Vascular Endothelial Growth Factor Gene Transfer Using Adeno-Associated Viral Vectors Stimulates Skeletal Muscle Regeneration and Enhances Muscle Function in mdx Mice
Sonia Messina, Mohammed Aguennouz, Anna Mazzeo, Alessandra Bitto, Mauro Giacca, Trieste, Italy, Francesco Squadrito, Messina, Italy, Giuseppe Vita, Messina, Italy
OBJECTIVE: Vascular endothelial growth factor (VEGF) is a major regulator of physiological and pathological angiogenesis. We tested VEGF effect on muscle function, histopathology, immunohistochemistry and biochemical parameters in mdx and wild type mice. BACKGROUND: Several studies support its role in myogenesis and in myoblast migration and survival. Recently it has been reported that the delivery of VEGF using adeno-associated-virus (AAV) vectors reduces muscle damage and promotes muscle regeneration in experimental models of muscle necrosis. DESIGN/METHODS: We performed intramuscular administration into the biceps and tibialis anterior muscles of AAV-VEGF or AAV-LacZ as controls.
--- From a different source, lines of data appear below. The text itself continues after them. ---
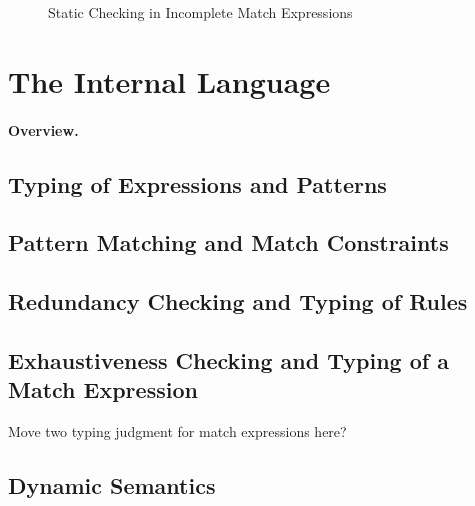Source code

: \documentclass[runningheads,envcountsame,a4paper]{llncs}
\begin{document}
\begin{figure}[ht]
  \centering
  \hspace*{\fill}%
  \hfill%
  \hspace*{\fill}%
  \caption{Static Checking in Incomplete Match Expressions}
  \label{fig:exh-red-hole}
\end{figure}

\section{The Internal Language}


\paragraph{Overview.}
\subsection{Typing of Expressions and Patterns}


\subsection{Pattern Matching and Match Constraints}




\subsection{Redundancy Checking and Typing of Rules}


\subsection{Exhaustiveness Checking and Typing of a Match Expression}
Move two typing judgment for match expressions here?
\subsection{Dynamic Semantics}


\clearpage



\end{document}
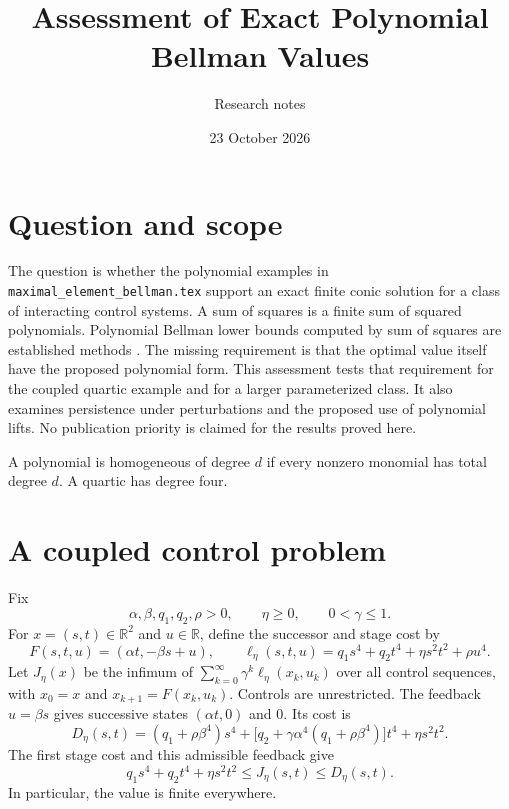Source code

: \documentclass[10pt]{article}
\title{Assessment of Exact Polynomial Bellman Values}
\author{Research notes}
\date{23 October 2026}
\newcommand{\R}{\mathbb R}
\begin{document}
\maketitle

\section{Question and scope}

The question is whether the polynomial examples in \texttt{maximal\_element\_bellman.tex} support an exact finite conic solution for a class of interacting control systems. A sum of squares is a finite sum of squared polynomials. Polynomial Bellman lower bounds computed by sum of squares are established methods \cite[Section III]{summers}. The missing requirement is that the optimal value itself have the proposed polynomial form. This assessment tests that requirement for the coupled quartic example and for a larger parameterized class. It also examines persistence under perturbations and the proposed use of polynomial lifts. No publication priority is claimed for the results proved here.

A polynomial is homogeneous of degree $d$ if every nonzero monomial has total degree $d$. A quartic has degree four.

\section{A coupled control problem}

Fix
\begin{equation}
 \alpha,\beta,q_1,q_2,\rho>0,\qquad \eta\geq0,\qquad 0<\gamma\leq1.
 \label{eq:data}
\end{equation}
For $x=(s,t)\in\R^2$ and $u\in\R$, define the successor and stage cost by
\begin{equation}
 F(s,t,u)=(\alpha t,-\beta s+u),\qquad
 \ell_\eta(s,t,u)=q_1s^4+q_2t^4+\eta s^2t^2+\rho u^4.
 \label{eq:problem}
\end{equation}
Let $J_\eta(x)$ be the infimum of $\sum_{k=0}^\infty\gamma^k\ell_\eta(x_k,u_k)$ over all control sequences, with $x_0=x$ and $x_{k+1}=F(x_k,u_k)$. Controls are unrestricted. The feedback $u=\beta s$ gives successive states $(\alpha t,0)$ and $0$. Its cost is
\begin{equation}
 D_\eta(s,t)=(q_1+\rho\beta^4)s^4+
 \bigl[q_2+\gamma\alpha^4(q_1+\rho\beta^4)\bigr]t^4+\eta s^2t^2.
 \label{eq:deadbeat}
\end{equation}
The first stage cost and this admissible feedback give
\begin{equation}
 q_1s^4+q_2t^4+\eta s^2t^2\leq J_\eta(s,t)\leq D_\eta(s,t).
 \label{eq:bounds}
\end{equation}
In particular, the value is finite everywhere.
\end{document}
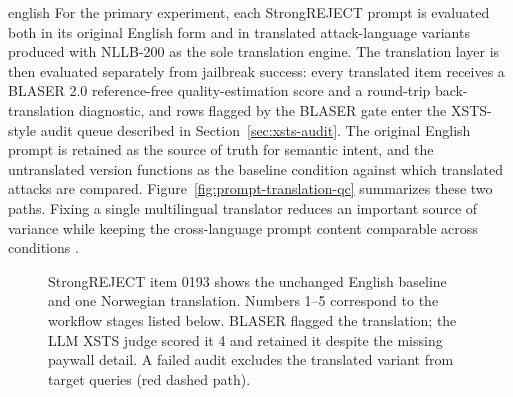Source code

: \begin{otherlanguage*}{english}
For the primary experiment, each StrongREJECT prompt is evaluated both in its original English form and in translated attack-language variants produced with NLLB-200 as the sole translation engine. The translation layer is then evaluated separately from jailbreak success: every translated item receives a BLASER 2.0 reference-free quality-estimation score and a round-trip back-translation diagnostic, and rows flagged by the BLASER gate enter the XSTS-style audit queue described in Section~\ref{sec:xsts-audit}. The original English prompt is retained as the source of truth for semantic intent, and the untranslated version functions as the baseline condition against which translated attacks are compared. Figure~\ref{fig:prompt-translation-qc} summarizes these two paths. Fixing a single multilingual translator reduces an important source of variance while keeping the cross-language prompt content comparable across conditions \cite{NLLBTeamScalingNeuralMachine2024,daleBLASER2024,lichtConsistentHumanEvaluation2022,shenLanguageBarrierDissecting2024,dengMultilingualJailbreakChallenges2024,yongLowResourceLanguagesJailbreak2023}.

\begin{figure}[H]\centering
\caption[English baseline and translated-prompt quality control]{StrongREJECT item 0193 shows the unchanged English baseline and one Norwegian translation. Numbers 1--5 correspond to the workflow stages listed below. BLASER flagged the translation; the LLM XSTS judge scored it 4 and retained it despite the missing paywall detail. A failed audit excludes the translated variant from target queries (red dashed path).}


\end{figure}
\end{otherlanguage*}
RESULTS: One month after injection, AAV-VEGF treated muscles showed augmented expression of VEGF (p<0.05) and VEGFR-2 (p<0.01) compared to controls. VEGF treated mdx mice showed higher forelimb strength (+19,5%, p<0.05) as well as higher strength normalised to weight (+ 14,9%, p<0.05). At quantitative morphological evaluation of mdx mice, VEGF-treated muscles showed a reduction of necrotic fibers area (p<0.05) and an increase of small centrally nucleated fibers area (p<0.05). VEGF-treated mdx mice muscle showed an increased number of cells positive for markers of early and late regeneration, respectively myogenin and developmental myosin heavy chain (p<0.05), and also an augmented capillary density in regenerating fibers area (p<0.05). CONCLUSIONS/RELEVANCE: We report the novel observation of a beneficial effect of VEGF in mdx mice exerted mainly by a pro-regenerative and angiogenic effect. Further studies are needed to better clarify the mechanisms of action of VEGF and therefore the possible therapeutic implications in Duchenne muscular dystrophy.